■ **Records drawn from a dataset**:

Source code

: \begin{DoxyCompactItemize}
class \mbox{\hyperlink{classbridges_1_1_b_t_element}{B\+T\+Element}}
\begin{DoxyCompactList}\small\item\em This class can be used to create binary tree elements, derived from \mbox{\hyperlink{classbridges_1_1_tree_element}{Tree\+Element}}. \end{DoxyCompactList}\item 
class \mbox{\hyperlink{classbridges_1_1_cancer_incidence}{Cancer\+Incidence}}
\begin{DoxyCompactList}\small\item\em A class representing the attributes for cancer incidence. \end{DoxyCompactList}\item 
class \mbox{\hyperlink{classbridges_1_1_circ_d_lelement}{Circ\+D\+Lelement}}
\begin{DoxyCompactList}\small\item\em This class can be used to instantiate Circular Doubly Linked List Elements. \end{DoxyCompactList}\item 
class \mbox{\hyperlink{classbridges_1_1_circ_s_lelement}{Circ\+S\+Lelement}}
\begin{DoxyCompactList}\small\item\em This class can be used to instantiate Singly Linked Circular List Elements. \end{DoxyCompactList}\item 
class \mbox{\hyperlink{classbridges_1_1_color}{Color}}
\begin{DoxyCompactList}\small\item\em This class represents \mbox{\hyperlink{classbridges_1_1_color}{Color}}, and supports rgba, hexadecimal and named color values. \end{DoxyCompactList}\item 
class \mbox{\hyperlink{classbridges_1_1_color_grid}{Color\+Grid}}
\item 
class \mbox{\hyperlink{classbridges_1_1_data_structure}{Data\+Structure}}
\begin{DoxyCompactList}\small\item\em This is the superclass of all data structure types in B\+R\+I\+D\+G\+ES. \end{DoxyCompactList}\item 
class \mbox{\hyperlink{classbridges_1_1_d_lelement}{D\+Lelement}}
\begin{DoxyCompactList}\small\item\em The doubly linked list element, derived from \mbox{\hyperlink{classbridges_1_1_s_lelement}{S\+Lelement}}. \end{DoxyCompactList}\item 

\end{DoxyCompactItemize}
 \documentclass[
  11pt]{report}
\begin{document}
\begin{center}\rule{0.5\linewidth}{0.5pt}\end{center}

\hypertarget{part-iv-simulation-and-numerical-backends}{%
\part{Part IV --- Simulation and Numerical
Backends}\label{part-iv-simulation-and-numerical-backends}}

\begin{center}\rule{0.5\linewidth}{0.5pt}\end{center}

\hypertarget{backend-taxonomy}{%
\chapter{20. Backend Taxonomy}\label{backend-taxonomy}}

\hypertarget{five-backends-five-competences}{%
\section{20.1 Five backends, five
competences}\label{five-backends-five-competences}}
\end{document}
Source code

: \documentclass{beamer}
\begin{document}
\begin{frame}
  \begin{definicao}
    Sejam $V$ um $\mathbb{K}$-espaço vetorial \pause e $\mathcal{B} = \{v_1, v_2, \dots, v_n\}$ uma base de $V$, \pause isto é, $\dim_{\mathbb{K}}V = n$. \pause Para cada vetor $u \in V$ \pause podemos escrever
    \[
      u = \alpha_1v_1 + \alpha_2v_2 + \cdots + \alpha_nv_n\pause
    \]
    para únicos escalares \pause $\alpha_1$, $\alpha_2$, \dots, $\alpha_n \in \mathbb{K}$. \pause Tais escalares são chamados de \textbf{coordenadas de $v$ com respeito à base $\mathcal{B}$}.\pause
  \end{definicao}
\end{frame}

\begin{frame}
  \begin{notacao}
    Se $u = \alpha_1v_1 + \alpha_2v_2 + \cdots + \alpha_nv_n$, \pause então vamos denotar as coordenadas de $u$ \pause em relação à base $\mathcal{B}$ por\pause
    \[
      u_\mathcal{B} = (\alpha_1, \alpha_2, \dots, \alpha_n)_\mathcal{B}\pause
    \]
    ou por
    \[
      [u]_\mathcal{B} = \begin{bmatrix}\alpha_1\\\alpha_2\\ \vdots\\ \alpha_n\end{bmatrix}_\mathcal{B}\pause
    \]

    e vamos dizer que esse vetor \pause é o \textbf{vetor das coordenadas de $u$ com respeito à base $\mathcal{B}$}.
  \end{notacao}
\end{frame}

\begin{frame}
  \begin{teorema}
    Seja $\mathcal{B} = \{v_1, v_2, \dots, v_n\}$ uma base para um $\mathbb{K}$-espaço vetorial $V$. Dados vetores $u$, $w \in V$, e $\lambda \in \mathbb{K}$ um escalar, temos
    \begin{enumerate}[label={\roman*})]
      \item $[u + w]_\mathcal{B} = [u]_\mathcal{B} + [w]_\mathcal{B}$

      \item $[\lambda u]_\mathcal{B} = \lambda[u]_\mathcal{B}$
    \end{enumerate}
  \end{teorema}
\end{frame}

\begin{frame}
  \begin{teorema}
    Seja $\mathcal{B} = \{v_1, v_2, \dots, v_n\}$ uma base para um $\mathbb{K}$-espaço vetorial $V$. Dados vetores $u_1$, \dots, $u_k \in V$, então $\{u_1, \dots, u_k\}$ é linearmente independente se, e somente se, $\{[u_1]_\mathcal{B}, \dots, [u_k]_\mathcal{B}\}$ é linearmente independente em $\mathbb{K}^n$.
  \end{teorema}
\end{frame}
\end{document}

■ **Task item**:
Restate the records, all of them, precisely as written.

■ **Response below**:
Source code

: \begin{DoxyCompactItemize}
class \mbox{\hyperlink{classbridges_1_1_b_t_element}{B\+T\+Element}}
\begin{DoxyCompactList}\small\item\em This class can be used to create binary tree elements, derived from \mbox{\hyperlink{classbridges_1_1_tree_element}{Tree\+Element}}. \end{DoxyCompactList}\item 
class \mbox{\hyperlink{classbridges_1_1_cancer_incidence}{Cancer\+Incidence}}
\begin{DoxyCompactList}\small\item\em A class representing the attributes for cancer incidence. \end{DoxyCompactList}\item 
class \mbox{\hyperlink{classbridges_1_1_circ_d_lelement}{Circ\+D\+Lelement}}
\begin{DoxyCompactList}\small\item\em This class can be used to instantiate Circular Doubly Linked List Elements. \end{DoxyCompactList}\item 
class \mbox{\hyperlink{classbridges_1_1_circ_s_lelement}{Circ\+S\+Lelement}}
\begin{DoxyCompactList}\small\item\em This class can be used to instantiate Singly Linked Circular List Elements. \end{DoxyCompactList}\item 
class \mbox{\hyperlink{classbridges_1_1_color}{Color}}
\begin{DoxyCompactList}\small\item\em This class represents \mbox{\hyperlink{classbridges_1_1_color}{Color}}, and supports rgba, hexadecimal and named color values. \end{DoxyCompactList}\item 
class \mbox{\hyperlink{classbridges_1_1_color_grid}{Color\+Grid}}
\item 
class \mbox{\hyperlink{classbridges_1_1_data_structure}{Data\+Structure}}
\begin{DoxyCompactList}\small\item\em This is the superclass of all data structure types in B\+R\+I\+D\+G\+ES. \end{DoxyCompactList}\item 
class \mbox{\hyperlink{classbridges_1_1_d_lelement}{D\+Lelement}}
\begin{DoxyCompactList}\small\item\em The doubly linked list element, derived from \mbox{\hyperlink{classbridges_1_1_s_lelement}{S\+Lelement}}. \end{DoxyCompactList}\item 

\end{DoxyCompactItemize}
 \documentclass[
  11pt]{report}
\begin{document}
\begin{center}\rule{0.5\linewidth}{0.5pt}\end{center}

\hypertarget{part-iv-simulation-and-numerical-backends}{%
\part{Part IV --- Simulation and Numerical
Backends}\label{part-iv-simulation-and-numerical-backends}}

\begin{center}\rule{0.5\linewidth}{0.5pt}\end{center}

\hypertarget{backend-taxonomy}{%
\chapter{20. Backend Taxonomy}\label{backend-taxonomy}}

\hypertarget{five-backends-five-competences}{%
\section{20.1 Five backends, five
competences}\label{five-backends-five-competences}}
\end{document}
Source code

: \documentclass{beamer}
\begin{document}
\begin{frame}
  \begin{definicao}
    Sejam $V$ um $\mathbb{K}$-espaço vetorial \pause e $\mathcal{B} = \{v_1, v_2, \dots, v_n\}$ uma base de $V$, \pause isto é, $\dim_{\mathbb{K}}V = n$. \pause Para cada vetor $u \in V$ \pause podemos escrever
    \[
      u = \alpha_1v_1 + \alpha_2v_2 + \cdots + \alpha_nv_n\pause
    \]
    para únicos escalares \pause $\alpha_1$, $\alpha_2$, \dots, $\alpha_n \in \mathbb{K}$. \pause Tais escalares são chamados de \textbf{coordenadas de $v$ com respeito à base $\mathcal{B}$}.\pause
  \end{definicao}
\end{frame}

\begin{frame}
  \begin{notacao}
    Se $u = \alpha_1v_1 + \alpha_2v_2 + \cdots + \alpha_nv_n$, \pause então vamos denotar as coordenadas de $u$ \pause em relação à base $\mathcal{B}$ por\pause
    \[
      u_\mathcal{B} = (\alpha_1, \alpha_2, \dots, \alpha_n)_\mathcal{B}\pause
    \]
    ou por
    \[
      [u]_\mathcal{B} = \begin{bmatrix}\alpha_1\\\alpha_2\\ \vdots\\ \alpha_n\end{bmatrix}_\mathcal{B}\pause
    \]

    e vamos dizer que esse vetor \pause é o \textbf{vetor das coordenadas de $u$ com respeito à base $\mathcal{B}$}.
  \end{notacao}
\end{frame}

\begin{frame}
  \begin{teorema}
    Seja $\mathcal{B} = \{v_1, v_2, \dots, v_n\}$ uma base para um $\mathbb{K}$-espaço vetorial $V$. Dados vetores $u$, $w \in V$, e $\lambda \in \mathbb{K}$ um escalar, temos
    \begin{enumerate}[label={\roman*})]
      \item $[u + w]_\mathcal{B} = [u]_\mathcal{B} + [w]_\mathcal{B}$

      \item $[\lambda u]_\mathcal{B} = \lambda[u]_\mathcal{B}$
    \end{enumerate}
  \end{teorema}
\end{frame}

\begin{frame}
  \begin{teorema}
    Seja $\mathcal{B} = \{v_1, v_2, \dots, v_n\}$ uma base para um $\mathbb{K}$-espaço vetorial $V$. Dados vetores $u_1$, \dots, $u_k \in V$, então $\{u_1, \dots, u_k\}$ é linearmente independente se, e somente se, $\{[u_1]_\mathcal{B}, \dots, [u_k]_\mathcal{B}\}$ é linearmente independente em $\mathbb{K}^n$.
  \end{teorema}
\end{frame}
\end{document}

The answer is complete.